What to produce: Give the count of lines in the data that include the string "Object", with no added remarks.

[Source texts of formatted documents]
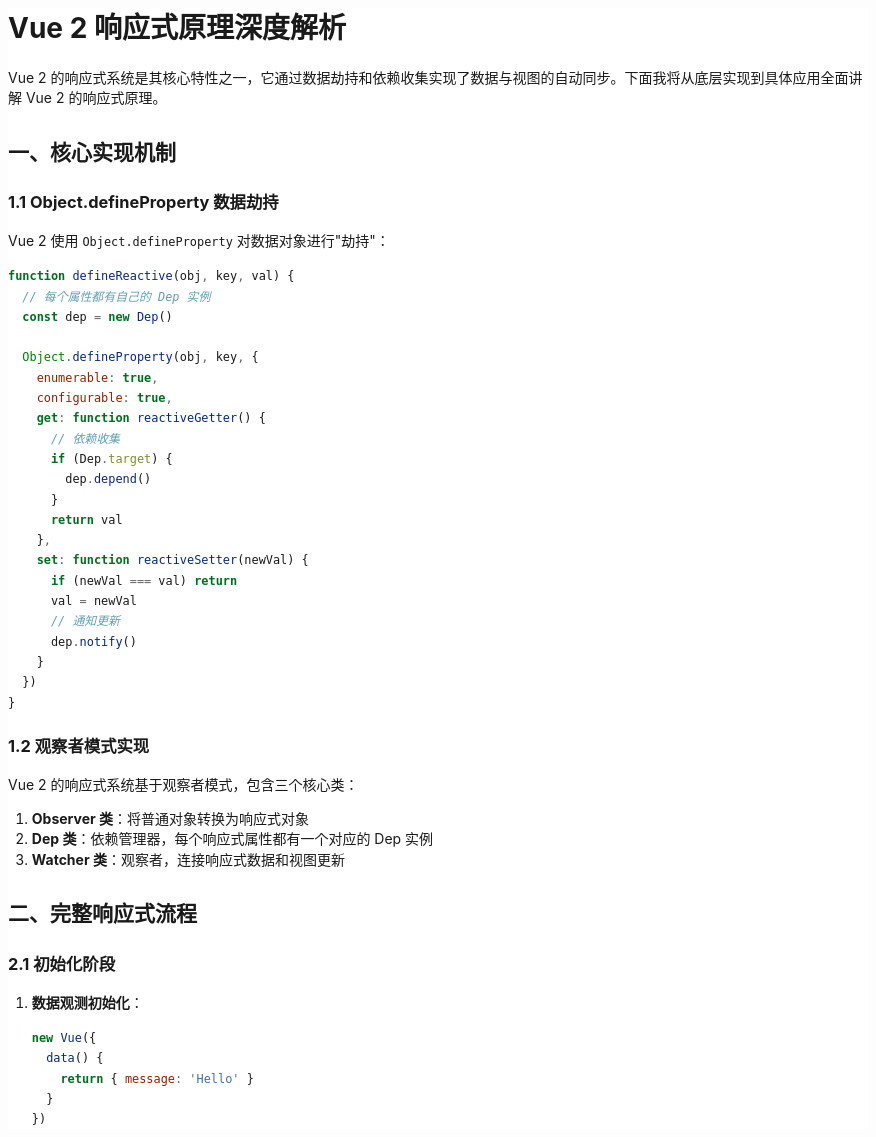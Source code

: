 # Vue 2 响应式原理深度解析

Vue 2 的响应式系统是其核心特性之一，它通过数据劫持和依赖收集实现了数据与视图的自动同步。下面我将从底层实现到具体应用全面讲解 Vue 2 的响应式原理。

## 一、核心实现机制

### 1.1 Object.defineProperty 数据劫持

Vue 2 使用 `Object.defineProperty` 对数据对象进行"劫持"：

```javascript
function defineReactive(obj, key, val) {
  // 每个属性都有自己的 Dep 实例
  const dep = new Dep()
  
  Object.defineProperty(obj, key, {
    enumerable: true,
    configurable: true,
    get: function reactiveGetter() {
      // 依赖收集
      if (Dep.target) {
        dep.depend()
      }
      return val
    },
    set: function reactiveSetter(newVal) {
      if (newVal === val) return
      val = newVal
      // 通知更新
      dep.notify()
    }
  })
}
```

### 1.2 观察者模式实现

Vue 2 的响应式系统基于观察者模式，包含三个核心类：

1. **Observer 类**：将普通对象转换为响应式对象
2. **Dep 类**：依赖管理器，每个响应式属性都有一个对应的 Dep 实例
3. **Watcher 类**：观察者，连接响应式数据和视图更新

## 二、完整响应式流程

### 2.1 初始化阶段

1. **数据观测初始化**：
   ```javascript
   new Vue({
     data() {
       return { message: 'Hello' }
     }
   })
   ```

Output for this exercise: 3